The Money Circus
“The financial world is a big circus”. This idea, present in the collective ideology, is the conceptual starting point for the works I have created for the Standard rooms.
From this concept I have created large compositions in which I use real banknotes as a base element to build an imaginary. Why use banknotes as the base element? Because they are, in the cold and grey financial world, the closest object to art. Throughout history, banknote designs have brought us closer to the portraits of important people who, in some cases, we would never otherwise know. Banknote design is a window onto art and culture as the heritage of nations. This aspect allows me to create a connection between the concept of money, the overall theme of the hotel, and the concept of art, the backbone of the nhow brand. Because nhow is, above all, art.
Based on the idea of the “Money Circus” and the element of the banknote as a base object with which to construct an artistic proposal, I imagined a circus scenario in which the characters that appear on the banknotes take on a life of their own, transcend the physical space of the paper money and emerge as performers in a circus full of surrealism and colour. To fit my proposal into the hotel’s three standard room types, I created three versions of the concept, assigning each of them one of the world’s most important currencies as the main element: The Sterling Room, The Dollar Room and The Euro Room. The characters of the banknotes that appear in the three versions, always the same, rotate as the protagonists of the composition, depending on the currency to which the room is assigned.

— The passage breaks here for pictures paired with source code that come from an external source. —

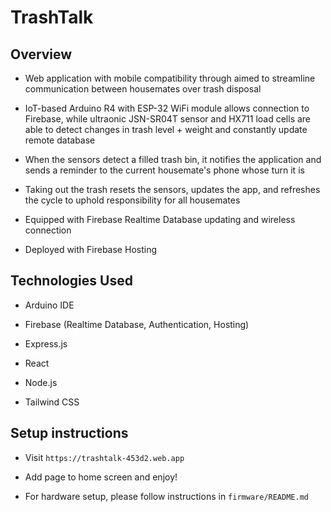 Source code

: # TrashTalk

## Overview
- Web application with mobile compatibility through aimed to streamline communication between housemates over trash disposal

- IoT-based Arduino R4 with ESP-32 WiFi module allows connection to Firebase, while ultraonic JSN-SR04T sensor and HX711 load cells are able to detect changes in trash level + weight and constantly update remote database

- When the sensors detect a filled trash bin, it notifies the application and sends a reminder to the current housemate's phone whose turn it is

- Taking out the trash resets the sensors, updates the app, and refreshes the cycle to uphold responsibility for all housemates
  
- Equipped with Firebase Realtime Database updating and wireless connection

- Deployed with Firebase Hosting
  
## Technologies Used
- Arduino IDE

- Firebase (Realtime Database, Authentication, Hosting)

- Express.js

- React

- Node.js

- Tailwind CSS

## Setup instructions
- Visit `https://trashtalk-453d2.web.app`
  
- Add page to home screen and enjoy!

- For hardware setup, please follow instructions in `firmware/README.md`
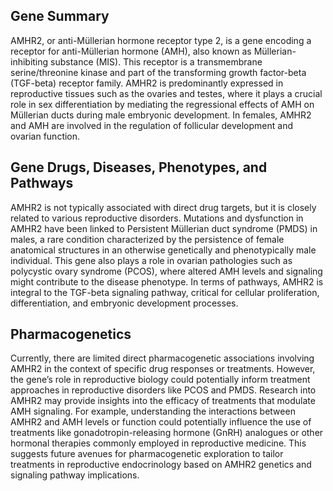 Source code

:## Gene Summary
AMHR2, or anti-Müllerian hormone receptor type 2, is a gene encoding a receptor for anti-Müllerian hormone (AMH), also known as Müllerian-inhibiting substance (MIS). This receptor is a transmembrane serine/threonine kinase and part of the transforming growth factor-beta (TGF-beta) receptor family. AMHR2 is predominantly expressed in reproductive tissues such as the ovaries and testes, where it plays a crucial role in sex differentiation by mediating the regressional effects of AMH on Müllerian ducts during male embryonic development. In females, AMHR2 and AMH are involved in the regulation of follicular development and ovarian function.

## Gene Drugs, Diseases, Phenotypes, and Pathways
AMHR2 is not typically associated with direct drug targets, but it is closely related to various reproductive disorders. Mutations and dysfunction in AMHR2 have been linked to Persistent Müllerian duct syndrome (PMDS) in males, a rare condition characterized by the persistence of female anatomical structures in an otherwise genetically and phenotypically male individual. This gene also plays a role in ovarian pathologies such as polycystic ovary syndrome (PCOS), where altered AMH levels and signaling might contribute to the disease phenotype. In terms of pathways, AMHR2 is integral to the TGF-beta signaling pathway, critical for cellular proliferation, differentiation, and embryonic development processes.

## Pharmacogenetics
Currently, there are limited direct pharmacogenetic associations involving AMHR2 in the context of specific drug responses or treatments. However, the gene’s role in reproductive biology could potentially inform treatment approaches in reproductive disorders like PCOS and PMDS. Research into AMHR2 may provide insights into the efficacy of treatments that modulate AMH signaling. For example, understanding the interactions between AMHR2 and AMH levels or function could potentially influence the use of treatments like gonadotropin-releasing hormone (GnRH) analogues or other hormonal therapies commonly employed in reproductive medicine. This suggests future avenues for pharmacogenetic exploration to tailor treatments in reproductive endocrinology based on AMHR2 genetics and signaling pathway implications. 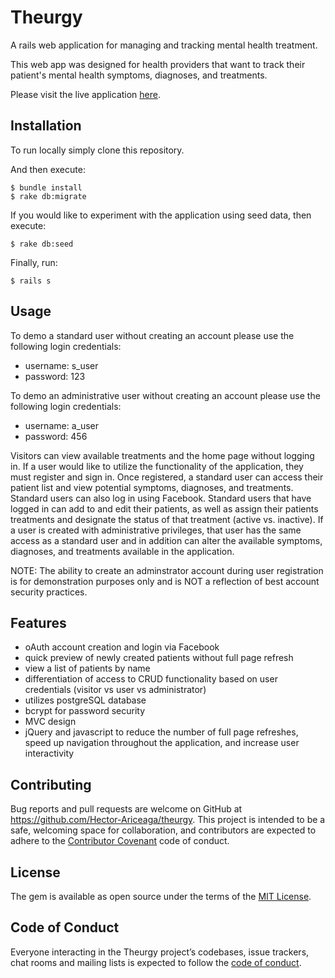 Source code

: # Theurgy
A rails web application for managing and tracking mental health treatment.

This web app was designed for health providers that want to track their patient's mental health symptoms, diagnoses, and treatments.

Please visit the live application [here](http://theurgy.herokuapp.com).

## Installation
To run locally simply clone this repository.

And then execute:

    $ bundle install
    $ rake db:migrate

If you would like to experiment with the application using seed data, then execute:

    $ rake db:seed

Finally, run:

    $ rails s

## Usage

To demo a standard user without creating an account please use the following login credentials:

- username: s_user
- password: 123

To demo an administrative user without creating an account please use the following login credentials:

- username: a_user
- password: 456

Visitors can view available treatments and the home page without logging in. If a user would like to utilize the functionality of the application, they must register and sign in. Once registered, a standard user can access their patient list and view potential symptoms, diagnoses, and treatments. Standard users can also log in using Facebook. Standard users that have logged in can add to and edit their patients, as well as assign their patients treatments and designate the status of that treatment (active vs. inactive). If a user is created with administrative privileges, that user has the same access as a standard user and in addition can alter the available symptoms, diagnoses, and treatments available in the application.

NOTE: The ability to create an adminstrator account during user registration is for demonstration purposes only and is NOT a reflection of best account security practices.

## Features

- oAuth account creation and login via Facebook
- quick preview of newly created patients without full page refresh
- view a list of patients by name
- differentiation of access to CRUD functionality based on user credentials (visitor vs user vs administrator)
- utilizes postgreSQL database
- bcrypt for password security
- MVC design
- jQuery and javascript to reduce the number of full page refreshes, speed up navigation throughout the application, and increase user     interactivity



## Contributing

Bug reports and pull requests are welcome on GitHub at https://github.com/Hector-Ariceaga/theurgy. This project is intended to be a safe, welcoming space for collaboration, and contributors are expected to adhere to the [Contributor Covenant](http://contributor-covenant.org) code of conduct.

## License

The gem is available as open source under the terms of the [MIT License](https://opensource.org/licenses/MIT).

## Code of Conduct

Everyone interacting in the Theurgy project’s codebases, issue trackers, chat rooms and mailing lists is expected to follow the [code of conduct](https://github.com/'Hector-Ariceaga'/theurgy/blob/master/CODE_OF_CONDUCT.md).
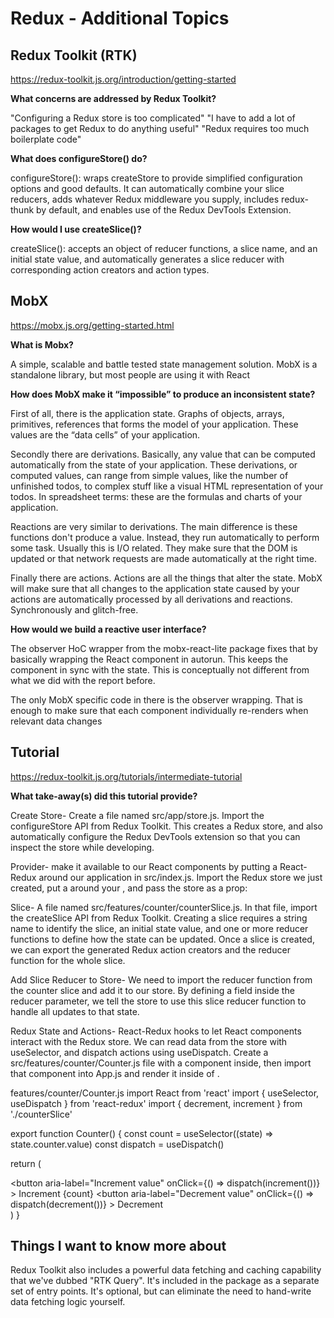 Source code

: # Redux - Additional Topics

## Redux Toolkit (RTK)

<https://redux-toolkit.js.org/introduction/getting-started>

**What concerns are addressed by Redux Toolkit?**

"Configuring a Redux store is too complicated"
"I have to add a lot of packages to get Redux to do anything useful"
"Redux requires too much boilerplate code"

**What does configureStore() do?**

configureStore(): wraps createStore to provide simplified configuration options and good defaults. It can automatically combine your slice reducers, adds whatever Redux middleware you supply, includes redux-thunk by default, and enables use of the Redux DevTools Extension.

**How would I use createSlice()?**

createSlice(): accepts an object of reducer functions, a slice name, and an initial state value, and automatically generates a slice reducer with corresponding action creators and action types.

## MobX

<https://mobx.js.org/getting-started.html>

**What is Mobx?**

A simple, scalable and battle tested state management solution.
MobX is a standalone library, but most people are using it with React

**How does MobX make it “impossible” to produce an inconsistent state?**

First of all, there is the application state. Graphs of objects, arrays, primitives, references that forms the model of your application. These values are the “data cells” of your application.

Secondly there are derivations. Basically, any value that can be computed automatically from the state of your application. These derivations, or computed values, can range from simple values, like the number of unfinished todos, to complex stuff like a visual HTML representation of your todos. In spreadsheet terms: these are the formulas and charts of your application.

Reactions are very similar to derivations. The main difference is these functions don't produce a value. Instead, they run automatically to perform some task. Usually this is I/O related. They make sure that the DOM is updated or that network requests are made automatically at the right time.

Finally there are actions. Actions are all the things that alter the state. MobX will make sure that all changes to the application state caused by your actions are automatically processed by all derivations and reactions. Synchronously and glitch-free.

**How would we build a reactive user interface?**

The observer HoC wrapper from the mobx-react-lite package fixes that by basically wrapping the React component in autorun. This keeps the component in sync with the state. This is conceptually not different from what we did with the report before.

The only MobX specific code in there is the observer wrapping. That is enough to make sure that each component individually re-renders when relevant data changes

## Tutorial

<https://redux-toolkit.js.org/tutorials/intermediate-tutorial>

**What take-away(s) did this tutorial provide?**

Create Store-
Create a file named src/app/store.js. Import the configureStore API from Redux Toolkit.
This creates a Redux store, and also automatically configure the Redux DevTools extension so that you can inspect the store while developing.

Provider-
make it available to our React components by putting a React-Redux <Provider> around our application in src/index.js. Import the Redux store we just created, put a <Provider> around your <App>, and pass the store as a prop:

Slice-
A file named src/features/counter/counterSlice.js. In that file, import the createSlice API from Redux Toolkit.
Creating a slice requires a string name to identify the slice, an initial state value, and one or more reducer functions to define how the state can be updated. Once a slice is created, we can export the generated Redux action creators and the reducer function for the whole slice.

Add Slice Reducer to Store-
We need to import the reducer function from the counter slice and add it to our store. By defining a field inside the reducer parameter, we tell the store to use this slice reducer function to handle all updates to that state.

Redux State and Actions-
React-Redux hooks to let React components interact with the Redux store. We can read data from the store with useSelector, and dispatch actions using useDispatch. Create a src/features/counter/Counter.js file with a <Counter> component inside, then import that component into App.js and render it inside of <App>.

features/counter/Counter.js
import React from 'react'
import { useSelector, useDispatch } from 'react-redux'
import { decrement, increment } from './counterSlice'

export function Counter() {
  const count = useSelector((state) => state.counter.value)
  const dispatch = useDispatch()

  return (
    <div>
      <div>
        <button
          aria-label="Increment value"
          onClick={() => dispatch(increment())}
        >
          Increment
        </button>
        <span>{count}</span>
        <button
          aria-label="Decrement value"
          onClick={() => dispatch(decrement())}
        >
          Decrement
        </button>
      </div>
    </div>
  )
}

## Things I want to know more about

Redux Toolkit also includes a powerful data fetching and caching capability that we've dubbed "RTK Query". It's included in the package as a separate set of entry points. It's optional, but can eliminate the need to hand-write data fetching logic yourself.
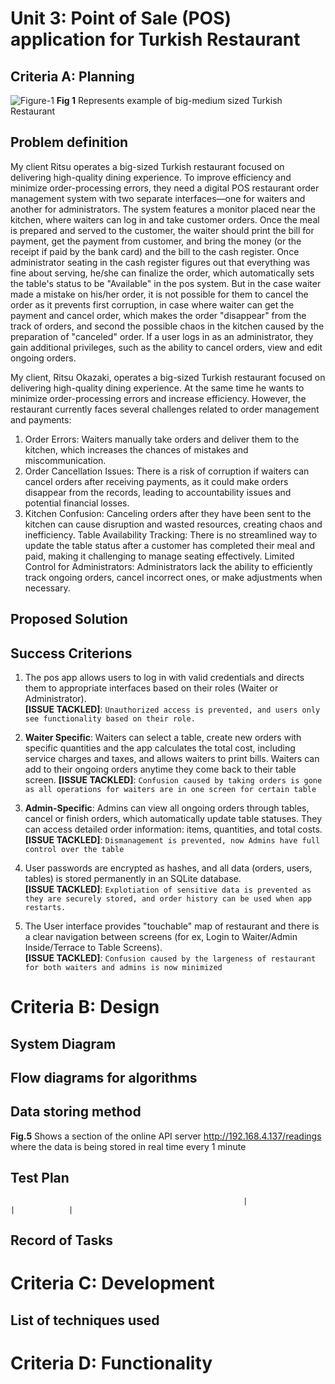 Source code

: # Unit 3: Point of Sale (POS) application for Turkish Restaurant

## Criteria A: Planning

![Figure-1](https://github.com/user-attachments/assets/5dd5a3b2-ae3c-43ac-9833-f5a5fc9c4cb8)
**Fig 1** Represents example of big-medium sized Turkish Restaurant

## Problem definition
My client Ritsu operates a big-sized Turkish restaurant focused on delivering high-quality dining experience. To improve efficiency and minimize order-processing errors, they need a digital POS restaurant order management system with two separate interfaces—one for waiters and another for administrators. The system features a monitor placed near the kitchen, where waiters can log in and take customer orders. Once the meal is prepared and served to the customer, the waiter should print the bill for payment, get the payment from customer, and bring the money (or the receipt if paid by the bank card) and the bill to the cash register. Once administrator seating in the cash register figures out that everything was fine about serving, he/she can finalize the order, which automatically sets the table's status to be "Available" in the pos system. But in the case waiter made a mistake on his/her order, it is not possible for them to cancel the order as it prevents first corruption, in case where waiter can get the payment and cancel order, which makes the order "disappear" from the track of orders, and second the possible chaos in the kitchen caused by the preparation of "canceled" order. If a user logs in as an administrator, they gain additional privileges, such as the ability to cancel orders, view and edit ongoing orders. 


My client, Ritsu Okazaki, operates a big-sized Turkish restaurant focused on delivering high-quality dining experience. At the same time he wants to minimize order-processing errors and increase efficiency. However, the restaurant currently faces several challenges related to order management and payments:

1. Order Errors: Waiters manually take orders and deliver them to the kitchen, which increases the chances of mistakes and miscommunication.
2. Order Cancellation Issues: There is a risk of corruption if waiters can cancel orders after receiving payments, as it could make orders disappear from the records, leading to accountability issues and potential financial losses.
3. Kitchen Confusion: Canceling orders after they have been sent to the kitchen can cause disruption and wasted resources, creating chaos and inefficiency.
Table Availability Tracking: There is no streamlined way to update the table status after a customer has completed their meal and paid, making it challenging to manage seating effectively.
Limited Control for Administrators: Administrators lack the ability to efficiently track ongoing orders, cancel incorrect ones, or make adjustments when necessary.

## Proposed Solution


## Success Criterions

[^1]: Industries, Adafruit. “DHT11 Basic Temperature-Humidity Sensor + Extras.” Adafruit Industries Blog RSS, https://www.adafruit.com/product/386. 


1. The pos app allows users to log in with valid credentials and directs them to appropriate interfaces based on their roles (Waiter or Administrator).  
   **[ISSUE TACKLED]**: `Unauthorized access is prevented, and users only see functionality based on their role.`

2. **Waiter Specific**: Waiters can select a table, create new orders with specific quantities and the app calculates the total cost, including service charges and taxes, and allows waiters to print bills. Waiters can add to their ongoing orders anytime they come back to their table screen.
**[ISSUE TACKLED]**: `Confusion caused by taking orders is gone as all operations for waiters are in one screen for certain table`

3. **Admin-Specific**: Admins can view all ongoing orders through tables, cancel or finish orders, which automatically update table statuses. They can access detailed order information: items, quantities, and total costs.
**[ISSUE TACKLED]**:  `Dismanagement is prevented, now Admins have full control over the table`

4. User passwords are encrypted as hashes, and all data (orders, users, tables) is stored permanently in an SQLite database.  
   **[ISSUE TACKLED]**: `Explotiation of sensitive data is prevented as they are securely stored, and order history can be used when app restarts.`

5. The User interface provides "touchable" map of restaurant and there is a clear navigation between screens (for ex, Login to Waiter/Admin Inside/Terrace to Table Screens).  
   **[ISSUE TACKLED]**: `Confusion caused by the largeness of restaurant for both waiters and admins is now minimized`



# Criteria B: Design

## System Diagram

## Flow diagrams for algorithms



## Data storing method





**Fig.5** Shows a section of the online API server http://192.168.4.137/readings where the data is being stored in real time every 1 minute

## Test Plan
                                                        |                 |            |

## Record of Tasks


# Criteria C: Development

## List of techniques used




# Criteria D: Functionality



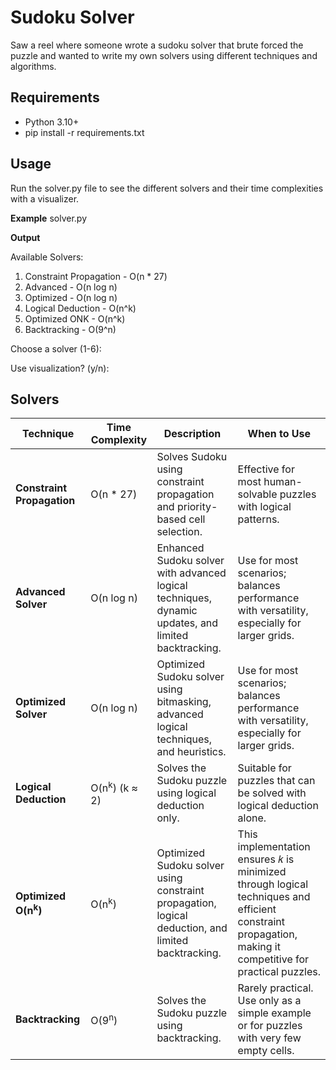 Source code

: # Sudoku Solver

Saw a reel where someone wrote a sudoku solver that brute forced the puzzle and wanted to write my own solvers using different techniques and algorithms.

## Requirements

- Python 3.10+
- pip install -r requirements.txt


## Usage

Run the solver.py file to see the different solvers and their time complexities with a visualizer.

__Example__ solver.py

__Output__

Available Solvers:
1. Constraint Propagation - O(n * 27)
2. Advanced - O(n log n)
3. Optimized - O(n log n)
4. Logical Deduction - O(n^k)
5. Optimized ONK - O(n^k)
6. Backtracking - O(9^n)

Choose a solver (1-6):

Use visualization? (y/n):


## Solvers

| **Technique**                  | **Time Complexity**         | **Description**                                                                                 | **When to Use**                                                                                       |
|--------------------------------|-----------------------------|-------------------------------------------------------------------------------------------------|-------------------------------------------------------------------------------------------------------|
| **Constraint Propagation**     | O(n * 27)                  | Solves Sudoku using constraint propagation and priority-based cell selection.     | Effective for most human-solvable puzzles with logical patterns.                                    |
| **Advanced Solver**           | O(n log n)     | Enhanced Sudoku solver with advanced logical techniques, dynamic updates, and limited backtracking.       | Use for most scenarios; balances performance with versatility, especially for larger grids.          |
| **Optimized Solver**           | O(n log n)     | Optimized Sudoku solver using bitmasking, advanced logical techniques, and heuristics.       | Use for most scenarios; balances performance with versatility, especially for larger grids.          |
| **Logical Deduction**         | O(n<sup>k</sup>) (k ≈ 2)             | Solves the Sudoku puzzle using logical deduction only.                              | Suitable for puzzles that can be solved with logical deduction alone.                              |
| **Optimized O(n<sup>k</sup>)**           | O(n<sup>k</sup>)     | Optimized Sudoku solver using constraint propagation, logical deduction, and limited backtracking.       | This implementation ensures 𝑘 is minimized through logical techniques and efficient constraint propagation, making it competitive for practical puzzles.          |
| **Backtracking**         | O(9<sup>n</sup>)                     | Solves the Sudoku puzzle using backtracking.             | Rarely practical. Use only as a simple example or for puzzles with very few empty cells.             |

Creativity is divided into two murals (headboard and ceiling) that are physically joined but visually divided into two circus rings. This aspect allows me to eclectically combine the action of several shows within a single double composition.
This imaginary circus includes all the elements of a real circus: jugglers, tamers, magicians, tightrope walkers… creating a harmonious whole that looks directly at the spectator, making him or her a participant in the whirlpool and action that takes place in the rings.